The administration crafted conscience protections for health care workers, granted relief to the Little Sisters of the Poor from the contraceptive mandate, declared “there is no international right to abortion” at the United Nations General Assembly, and made religious and conscience exemptions for federal grantees in adoption and health care.

The Trump HHS blocked family planning grants from groups that refer for abortions, or are co-located with abortion clinics. As a result, Planned Parenthood backed out of the program and forfeited an estimated $60 million annually in grants rather than comply with the new regulations.

In 2018, the administration established a new Conscience and Religious Freedom Division within the HHS OCR. The office said it experienced a surge in religious freedom-related discrimination complaints following the move.

Under head Roger Severino, the HHS OCR has been involved in settling several religious disputes in the last two years involving access of patients to clergy during the pandemic, and a Vermont hospital that allegedly forced a nurse to participate in an abortion against her conscientious beliefs.
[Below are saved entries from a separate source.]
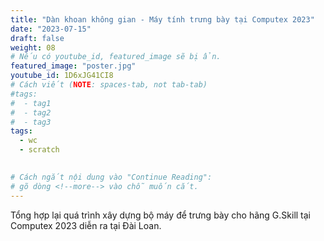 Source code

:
 ```yaml
---
title: "Dàn khoan không gian - Máy tính trưng bày tại Computex 2023"
date: "2023-07-15"
draft: false
weight: 08
# Nếu có youtube_id, featured_image sẽ bị ẩn.
featured_image: "poster.jpg"
youtube_id: 1D6xJG41CI8
# Cách viết (NOTE: spaces-tab, not tab-tab)
#tags:
#  - tag1
#  - tag2
#  - tag3
tags:
  - wc
  - scratch
 

# Cách ngắt nội dung vào "Continue Reading":
# gõ dòng <!--more--> vào chỗ muốn cắt.
---
```

Tổng hợp lại quá trình xây dựng bộ máy để trưng bày cho hãng G.Skill tại Computex 2023 diễn ra tại Đài Loan. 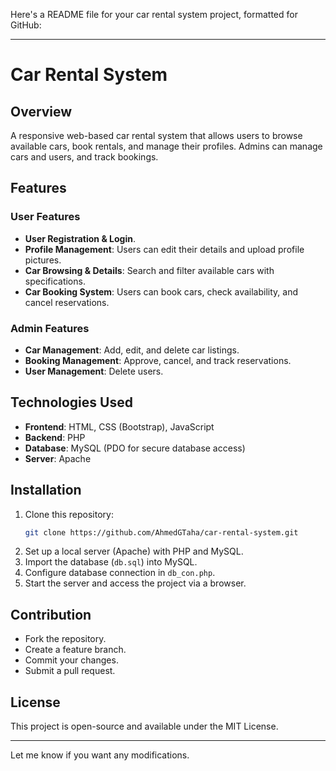 Here's a README file for your car rental system project, formatted for GitHub:  

---

# Car Rental System  

## Overview  
A responsive web-based car rental system that allows users to browse available cars, book rentals, and manage their profiles. Admins can manage cars and users, and track bookings.

## Features  

### User Features  
- **User Registration & Login**.  
- **Profile Management**: Users can edit their details and upload profile pictures.  
- **Car Browsing & Details**: Search and filter available cars with specifications.  
- **Car Booking System**: Users can book cars, check availability, and cancel reservations.

### Admin Features  
- **Car Management**: Add, edit, and delete car listings.  
- **Booking Management**: Approve, cancel, and track reservations.  
- **User Management**: Delete users.  

## Technologies Used  
- **Frontend**: HTML, CSS (Bootstrap), JavaScript  
- **Backend**: PHP  
- **Database**: MySQL (PDO for secure database access)  
- **Server**: Apache  

## Installation  

1. Clone this repository:  
   ```sh
   git clone https://github.com/AhmedGTaha/car-rental-system.git
   ```  
2. Set up a local server (Apache) with PHP and MySQL.  
3. Import the database (`db.sql`) into MySQL.  
4. Configure database connection in `db_con.php`.  
5. Start the server and access the project via a browser.  

## Contribution  
- Fork the repository.  
- Create a feature branch.  
- Commit your changes.  
- Submit a pull request.  

## License  
This project is open-source and available under the MIT License.  

---

Let me know if you want any modifications.
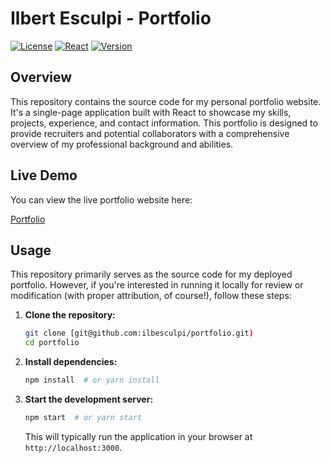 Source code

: # Ilbert Esculpi - Portfolio

[![License](https://img.shields.io/badge/License-MIT-yellow.svg)](https://opensource.org/licenses/MIT)
[![React](https://img.shields.io/badge/React-v18.x-blue)](https://react.dev/)
[![Version](https://img.shields.io/badge/version-1.1.0-green)](https://img.shields.io/badge/version-1.1.0-green)

## Overview

This repository contains the source code for my personal portfolio website. It's a single-page application built with React to showcase my skills, projects, experience, and contact information. This portfolio is designed to provide recruiters and potential collaborators with a comprehensive overview of my professional background and abilities.


## Live Demo

You can view the live portfolio website here:

[Portfolio](https://ilbesculpi.github.io/portfolio/)

## Usage

This repository primarily serves as the source code for my deployed portfolio. However, if you're interested in running it locally for review or modification (with proper attribution, of course!), follow these steps:

1.  **Clone the repository:**
    ```bash
    git clone [git@github.com:ilbesculpi/portfolio.git)
    cd portfolio
    ```

2.  **Install dependencies:**
    ```bash
    npm install  # or yarn install
    ```

3.  **Start the development server:**
    ```bash
    npm start  # or yarn start
    ```

    This will typically run the application in your browser at `http://localhost:3000`.
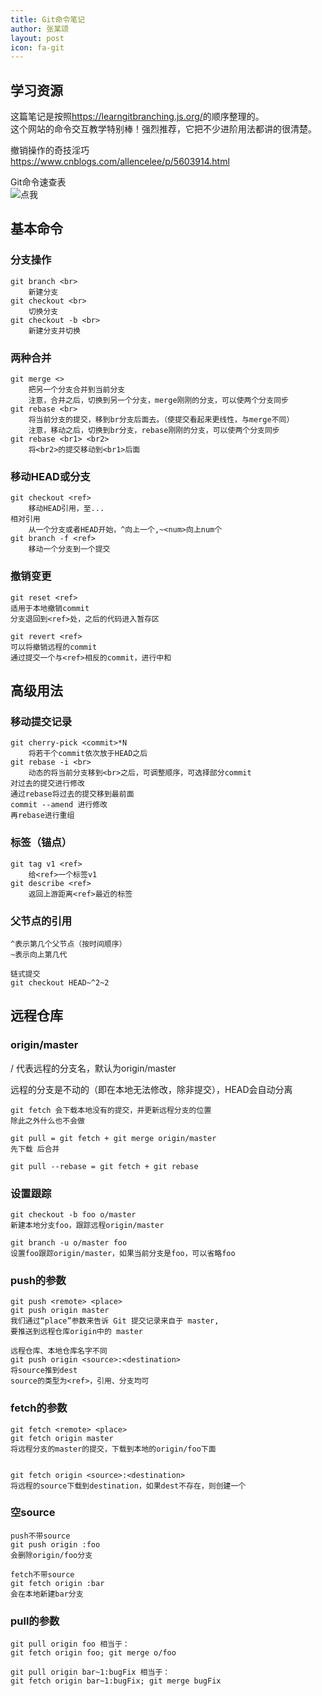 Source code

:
 ```yaml
---
title: Git命令笔记
author: 张某颂
layout: post
icon: fa-git
---
```

## 学习资源
这篇笔记是按照<https://learngitbranching.js.org/>的顺序整理的。  
这个网站的命令交互教学特别棒！强烈推荐，它把不少进阶用法都讲的很清楚。  

撤销操作的奇技淫巧  
<https://www.cnblogs.com/allencelee/p/5603914.html>

Git命令速查表  
![点我](https://pic1.zhimg.com/v2-d65f30212ad48099391577064047ecdf_r.jpg)

## 基本命令

### 分支操作

```
git branch <br>
    新建分支
git checkout <br>
    切换分支
git checkout -b <br>
    新建分支并切换
```

### 两种合并

```
git merge <>
    把另一个分支合并到当前分支
    注意，合并之后，切换到另一个分支，merge刚刚的分支，可以使两个分支同步
git rebase <br>
    将当前分支的提交，移到br分支后面去。（使提交看起来更线性，与merge不同）
    注意，移动之后，切换到br分支，rebase刚刚的分支，可以使两个分支同步
git rebase <br1> <br2>
    将<br2>的提交移动到<br1>后面
```

### 移动HEAD或分支

```
git checkout <ref>
    移动HEAD引用，至...
相对引用
    从一个分支或者HEAD开始，^向上一个,~<num>向上num个
git branch -f <ref>
    移动一个分支到一个提交
```

### 撤销变更

```
git reset <ref>
适用于本地撤销commit
分支退回到<ref>处，之后的代码进入暂存区

git revert <ref>
可以将撤销远程的commit
通过提交一个与<ref>相反的commit，进行中和
```

## 高级用法

### 移动提交记录

```
git cherry-pick <commit>*N
    将若干个commit依次放于HEAD之后
git rebase -i <br>
    动态的将当前分支移到<br>之后，可调整顺序，可选择部分commit
对过去的提交进行修改
通过rebase将过去的提交移到最前面
commit --amend 进行修改
再rebase进行重组
```

### 标签（锚点）

```
git tag v1 <ref>
    给<ref>一个标签v1
git describe <ref>
    返回上游距离<ref>最近的标签
```

### 父节点的引用

```
^表示第几个父节点（按时间顺序）
~表示向上第几代

链式提交
git checkout HEAD~^2~2

```

## 远程仓库

### origin/master

<remote>/<branch> 代表远程的分支名，默认为origin/master

远程的分支是不动的（即在本地无法修改，除非提交），HEAD会自动分离

```
git fetch 会下载本地没有的提交，并更新远程分支的位置
除此之外什么也不会做

git pull = git fetch + git merge origin/master
先下载 后合并

git pull --rebase = git fetch + git rebase
```

### 设置跟踪

```
git checkout -b foo o/master
新建本地分支foo，跟踪远程origin/master

git branch -u o/master foo
设置foo跟踪origin/master，如果当前分支是foo，可以省略foo
```


### push的参数

```
git push <remote> <place>
git push origin master
我们通过“place”参数来告诉 Git 提交记录来自于 master, 
要推送到远程仓库origin中的 master

远程仓库、本地仓库名字不同
git push origin <source>:<destination>
将source推到dest
source的类型为<ref>，引用、分支均可
```

### fetch的参数

```
git fetch <remote> <place>
git fetch origin master
将远程分支的master的提交，下载到本地的origin/foo下面


git fetch origin <source>:<destination>
将远程的source下载到destination，如果dest不存在，则创建一个
```

### 空source

```
push不带source
git push origin :foo
会删除origin/foo分支

fetch不带source
git fetch origin :bar
会在本地新建bar分支
```

### pull的参数

```
git pull origin foo 相当于：
git fetch origin foo; git merge o/foo

git pull origin bar~1:bugFix 相当于：
git fetch origin bar~1:bugFix; git merge bugFix


``` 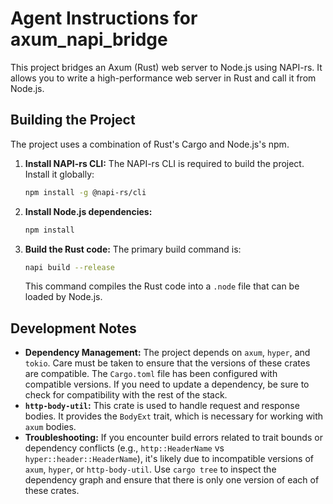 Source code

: # Agent Instructions for axum_napi_bridge

This project bridges an Axum (Rust) web server to Node.js using NAPI-rs. It allows you to write a high-performance web server in Rust and call it from Node.js.

## Building the Project

The project uses a combination of Rust's Cargo and Node.js's npm.

1.  **Install NAPI-rs CLI:**
    The NAPI-rs CLI is required to build the project. Install it globally:
    ```bash
    npm install -g @napi-rs/cli
    ```

2.  **Install Node.js dependencies:**
    ```bash
    npm install
    ```

3.  **Build the Rust code:**
    The primary build command is:
    ```bash
    napi build --release
    ```
    This command compiles the Rust code into a `.node` file that can be loaded by Node.js.

## Development Notes

-   **Dependency Management:** The project depends on `axum`, `hyper`, and `tokio`. Care must be taken to ensure that the versions of these crates are compatible. The `Cargo.toml` file has been configured with compatible versions. If you need to update a dependency, be sure to check for compatibility with the rest of the stack.
-   **`http-body-util`:** This crate is used to handle request and response bodies. It provides the `BodyExt` trait, which is necessary for working with `axum` bodies.
-   **Troubleshooting:** If you encounter build errors related to trait bounds or dependency conflicts (e.g., `http::HeaderName` vs `hyper::header::HeaderName`), it's likely due to incompatible versions of `axum`, `hyper`, or `http-body-util`. Use `cargo tree` to inspect the dependency graph and ensure that there is only one version of each of these crates.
HHS was at the center of an immigration battle in 2017, when the ACLU sued the administration for an undocumented teenage immigrant not being able to obtain an abortion while at a federally-operated shelter.

The policy of ORR—an office at HHS—said that government shelters should not be compelled to transport women to have abortions. After three years of litigation, however, the administration recently changed the policy and said ORR providers would not obstruct abortions for “unaccompanied alien children.”

The HHS also enforces existing federal protections for persons and organizations that object to providing abortions.

When California in 2014 forced employers to cover abortions in their health plans, a number of religious organizations appealed to the HHS OCR; the state’s act violated the Weldon Amendment, the pro-life groups said.

The Obama administration at the time said that California had not violated the Weldon Amendment in forcing employers to cover abortions. However, in 2020 the HHS OCR sent California a notice of violation over the requirement. Becerra, acting as attorney general of California, refused to comply with the HHS notice.

These are just a number of areas where the HHS can square off against—or work with—religious and pro-life groups. With the possible confirmation of Becerra, many Catholic institutions will be counting up the myriad of Obama-era “culture war” fights that could reignite—and burn hotter than ever before.